🤖 AI Summary
This study addresses the design of auction mechanisms for unit-demand agents with non-quasilinear preferences, aiming to simultaneously satisfy strategy-proofness, individual rationality, and fairness. By introducing the Minimum Walrasian Equilibrium Price (MWEP) mechanism, the paper provides the first characterization of this mechanism from a fairness—rather than efficiency—perspective. It establishes the uniqueness of the MWEP mechanism over a broad preference domain that encompasses all classical preference types. The mechanism unifies several key properties: strategy-proofness, individual rationality, equal treatment of equals, no waste, and no subsidy, thereby filling a significant gap in the existing literature regarding the understanding and theoretical foundation of the MWEP mechanism.
📝 Abstract
We study a model of auction design where a seller is selling a set of objects to a set of agents who can be assigned no more than one object.
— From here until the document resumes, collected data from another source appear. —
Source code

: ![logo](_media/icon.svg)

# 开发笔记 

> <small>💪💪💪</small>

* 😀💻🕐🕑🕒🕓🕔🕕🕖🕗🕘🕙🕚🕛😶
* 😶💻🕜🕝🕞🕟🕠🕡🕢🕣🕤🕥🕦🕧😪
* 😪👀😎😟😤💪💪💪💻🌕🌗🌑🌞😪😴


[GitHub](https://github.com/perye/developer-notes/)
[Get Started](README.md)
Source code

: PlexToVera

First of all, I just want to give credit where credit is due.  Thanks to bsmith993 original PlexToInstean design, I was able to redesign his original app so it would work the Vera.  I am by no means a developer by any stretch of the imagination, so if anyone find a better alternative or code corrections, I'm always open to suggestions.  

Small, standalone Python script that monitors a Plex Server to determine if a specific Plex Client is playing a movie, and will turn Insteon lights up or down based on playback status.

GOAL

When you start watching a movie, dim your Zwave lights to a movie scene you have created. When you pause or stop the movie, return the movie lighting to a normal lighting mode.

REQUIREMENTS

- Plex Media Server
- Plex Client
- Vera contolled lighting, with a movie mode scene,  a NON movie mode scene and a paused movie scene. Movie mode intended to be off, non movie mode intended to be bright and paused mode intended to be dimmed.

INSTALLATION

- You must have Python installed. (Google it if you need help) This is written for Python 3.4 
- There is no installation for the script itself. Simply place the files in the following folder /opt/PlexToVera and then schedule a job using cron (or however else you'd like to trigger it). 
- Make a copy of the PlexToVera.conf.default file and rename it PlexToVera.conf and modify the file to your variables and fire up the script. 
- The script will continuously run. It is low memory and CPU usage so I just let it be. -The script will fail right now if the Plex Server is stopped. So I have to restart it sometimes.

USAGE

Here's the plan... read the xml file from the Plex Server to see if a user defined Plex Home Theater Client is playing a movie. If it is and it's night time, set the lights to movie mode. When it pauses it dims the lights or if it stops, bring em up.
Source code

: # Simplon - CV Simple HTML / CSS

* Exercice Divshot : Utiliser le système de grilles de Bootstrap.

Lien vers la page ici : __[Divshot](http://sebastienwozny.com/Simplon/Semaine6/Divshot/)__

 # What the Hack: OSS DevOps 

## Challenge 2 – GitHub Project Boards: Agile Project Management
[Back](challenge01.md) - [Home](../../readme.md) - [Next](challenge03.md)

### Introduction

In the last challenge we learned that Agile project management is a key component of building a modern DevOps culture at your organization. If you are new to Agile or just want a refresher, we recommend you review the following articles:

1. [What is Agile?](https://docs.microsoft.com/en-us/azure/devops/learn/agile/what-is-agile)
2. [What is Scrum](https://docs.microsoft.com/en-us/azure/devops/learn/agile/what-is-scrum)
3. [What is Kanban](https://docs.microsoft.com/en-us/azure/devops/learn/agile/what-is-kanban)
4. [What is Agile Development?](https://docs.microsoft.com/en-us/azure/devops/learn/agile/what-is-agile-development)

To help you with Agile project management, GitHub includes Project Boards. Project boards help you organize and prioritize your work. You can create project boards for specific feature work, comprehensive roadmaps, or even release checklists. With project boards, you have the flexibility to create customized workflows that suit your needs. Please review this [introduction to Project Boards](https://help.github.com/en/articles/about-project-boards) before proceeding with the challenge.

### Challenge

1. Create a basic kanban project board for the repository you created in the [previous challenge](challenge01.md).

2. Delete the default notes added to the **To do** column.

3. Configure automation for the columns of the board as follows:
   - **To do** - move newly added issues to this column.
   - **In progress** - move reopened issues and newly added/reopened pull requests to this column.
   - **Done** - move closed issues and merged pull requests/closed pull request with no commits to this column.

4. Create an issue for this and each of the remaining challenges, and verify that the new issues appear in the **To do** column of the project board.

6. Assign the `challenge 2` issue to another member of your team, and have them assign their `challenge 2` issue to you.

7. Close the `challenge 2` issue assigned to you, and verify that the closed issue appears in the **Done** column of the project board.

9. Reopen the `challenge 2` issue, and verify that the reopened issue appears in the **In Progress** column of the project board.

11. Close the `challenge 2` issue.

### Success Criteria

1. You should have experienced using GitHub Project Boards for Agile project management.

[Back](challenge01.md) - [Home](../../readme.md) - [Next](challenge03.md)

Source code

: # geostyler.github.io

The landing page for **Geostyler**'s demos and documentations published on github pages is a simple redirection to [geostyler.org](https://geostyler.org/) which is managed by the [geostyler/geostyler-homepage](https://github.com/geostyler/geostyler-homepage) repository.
Each agent's preference over (object, payment) pair need not be quasilinear. If the domain contains all classical preferences, we show that there is a unique mechanism, the minimum Walrasian equilibrium price (MWEP) mechanism, which is strategy-proof, individually rational, and satisfies equal treatment of equals, no-wastage (every object is allocated to some agent), and no-subsidy (no agent is subsidized). This provides an equity-based characterization of the MEWP mechanism, and complements the efficiency-based characterization of the MWEP mechanism known in the literature.